## WHAT TO WORK ON:
Exact reproductions of all the entries, please, and no pictures.

## MATERIALS PROVIDED:
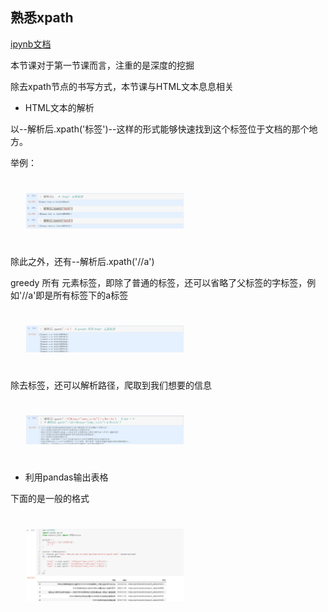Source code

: ## 熟悉xpath

[ipynb文档](https://github.com/Crayon2/Web_Mining/blob/master/20%E6%98%A5_Web%E6%95%B0%E6%8D%AE%E6%8C%96%E6%8E%98_week02_181013091.ipynb)

本节课对于第一节课而言，注重的是深度的挖掘

除去xpath节点的书写方式，本节课与HTML文本息息相关

* HTML文本的解析

以--解析后.xpath('标签')--这样的形式能够快速找到这个标签位于文档的那个地方。

举例：

<img src="images/jiexi.png">

除此之外，还有--解析后.xpath('//a')  

greedy 所有<html> 元素标签，即除了普通的标签，还可以省略了父标签的字标签，例如'//a'即是所有标签下的a标签

<img src="images/gredy.png">

除去标签，还可以解析路径，爬取到我们想要的信息

<img src="images/xpath.png">



* 利用pandas输出表格

下面的是一般的格式

<img src="images/panda.png">



<style>
  img{width:50%;
      heigh:50%;
      margin:25px;}
 </style>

## YOUR SOLUTION:
Source code

: ## 熟悉xpath

[ipynb文档](https://github.com/Crayon2/Web_Mining/blob/master/20%E6%98%A5_Web%E6%95%B0%E6%8D%AE%E6%8C%96%E6%8E%98_week02_181013091.ipynb)

本节课对于第一节课而言，注重的是深度的挖掘

除去xpath节点的书写方式，本节课与HTML文本息息相关

* HTML文本的解析

以--解析后.xpath('标签')--这样的形式能够快速找到这个标签位于文档的那个地方。

举例：

<img src="images/jiexi.png">

除此之外，还有--解析后.xpath('//a')  

greedy 所有<html> 元素标签，即除了普通的标签，还可以省略了父标签的字标签，例如'//a'即是所有标签下的a标签

<img src="images/gredy.png">

除去标签，还可以解析路径，爬取到我们想要的信息

<img src="images/xpath.png">



* 利用pandas输出表格

下面的是一般的格式

<img src="images/panda.png">



<style>
  img{width:50%;
      heigh:50%;
      margin:25px;}
 </style>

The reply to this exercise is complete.